The pursuit of lifelong learners has created a pipeline between St. John’s College and Great Hearts—a group of nearly 30 schools in Arizona and Texas. The schools, with curriculum focused on the great books of Western civilization, serve approximately 14,000 students in kindergarten through 12th grade.
As of this spring, 76 St. John’s graduates from Annapolis and Santa Fe were working at Great Hearts schools, doing everything from teaching and recruiting to working at the administrative level. That number is set to increase as at least 11 St. John’s graduates have accepted offers to begin working there this fall.
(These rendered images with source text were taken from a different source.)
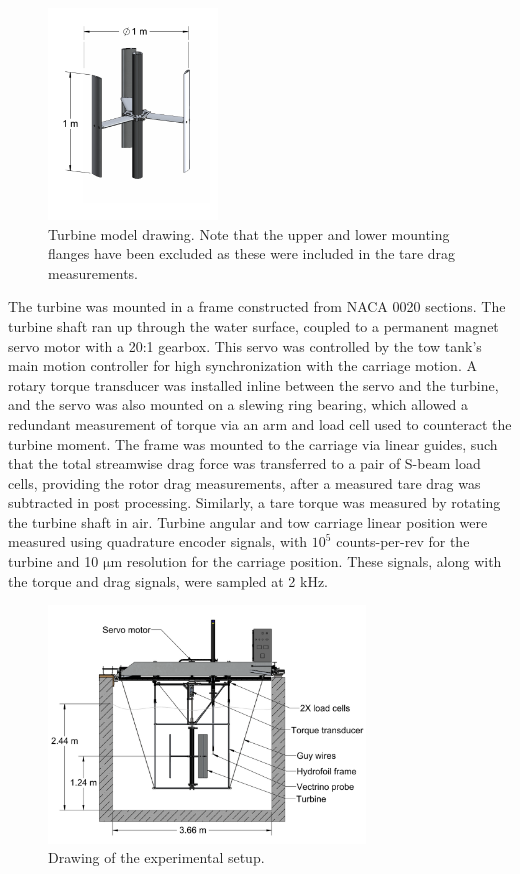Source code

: \documentclass[energies,article,accept,moreauthors,pdftex,12pt,a4paper]{mdpi}
\begin{document}
\begin{figure}[ht!]
\centering
\includegraphics[width=0.4\textwidth]{figures/turbine}
\caption{Turbine model drawing. Note that the upper and lower mounting
flanges have been excluded as these were included in the tare drag
measurements.} 
\label{fig:turbine}
\end{figure}


The turbine was mounted in a frame constructed from NACA 0020 sections. The
turbine shaft ran up through the water surface, coupled to a permanent magnet
servo motor with a 20:1 gearbox. This servo was controlled by the tow tank's
main motion controller for high synchronization with the carriage motion. A
rotary torque transducer was installed inline between the servo and the turbine,
and the servo was also mounted on a slewing ring bearing, which allowed a
redundant measurement of torque via an arm and load cell used to counteract the
turbine moment. The frame was mounted to the carriage via linear guides, such
that the total streamwise drag force was transferred to a pair of S-beam load
cells, providing the rotor drag measurements, after a measured tare drag was
subtracted in post processing. Similarly, a tare torque was measured by rotating
the turbine shaft in air. Turbine angular and tow carriage linear position were
measured using quadrature encoder signals, with $10^5$ counts-per-rev for the
turbine and 10 $\mathrm{\mu m}$ resolution for the carriage position. These
signals, along with the torque and drag signals, were sampled at 2 kHz.

\begin{figure}[ht!]
\centering
\includegraphics[width=0.75\textwidth]{figures/exp_setup_drawing}
\caption{Drawing of the experimental setup.}
\label{fig:exp-setup}
\end{figure}
\end{document}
“Obviously the education that they’ve had in the great books (at St. John’s) and the familiarity they have with the whole of Western tradition is essential and has proven to be very valuable,” Mapes says. “That is something we’ve seen reveal itself in really important ways with St. John’s graduates and why we continue to recruit St. John’s graduates.”
Scott Chevaillier, who came to St. John’s in Santa Fe as a January Freshman in 2014 and graduated this spring from the Annapolis campus, will be joining the Great Hearts ranks in the coming months. The Tulsa, Oklahoma, native is set to begin training in July, and start teaching at Great Hearts Northern Oaks in San Antonio, Texas, this fall.
Chevaillier was thinking about becoming a teacher when he decided to attend St. John’s. He then spent a year-and-a-half in Santa Fe before transferring to the Annapolis campus.
Last year, a St. John’s alumnus and former Great Hearts teacher came to the Annapolis campus to speak about his work there. That discussion helped Chevaillier realize Great Hearts would be a good fit for him.
In January, Chevaillier interviewed for a teaching job at Great Hearts and was asked to lead a class through a lesson on transitive verbs.
“I didn’t know what to expect,” Chevaillier says, “so I went in there and just kind of gave them the old ‘St. John’s one-two.’ They really liked the way I approached the students with questions and was learning alongside them.”
Chevaillier says he is excited about the opportunity ahead, and was relieved to have a job lined up before he graduated this spring.
“I’m excited about the faculty there,” Chevaillier says. “They’re all young and love the great books. They do seminars with each other, they read books together. I’m hoping to learn quite a bit myself.”
Some St. John’s graduates like to teach at the elementary school level so they can “lay the foundation” for students to study the classics, Mapes says. Other St. John’s graduates prefer to teach at the high school level, where students read and discuss some of the same things students do at St. John’s.
Students read unabridged texts and have seminars. They study history and philosophy. Fine arts are stressed, Mapes says, and the math and science components of the curriculum are “rigorous.”
“I think their ideal teacher there is a St. John’s student,” Chevaillier says. “I think it’s cool that there’s a St. John’s high school experience. I think I would have benefitted from something like that.”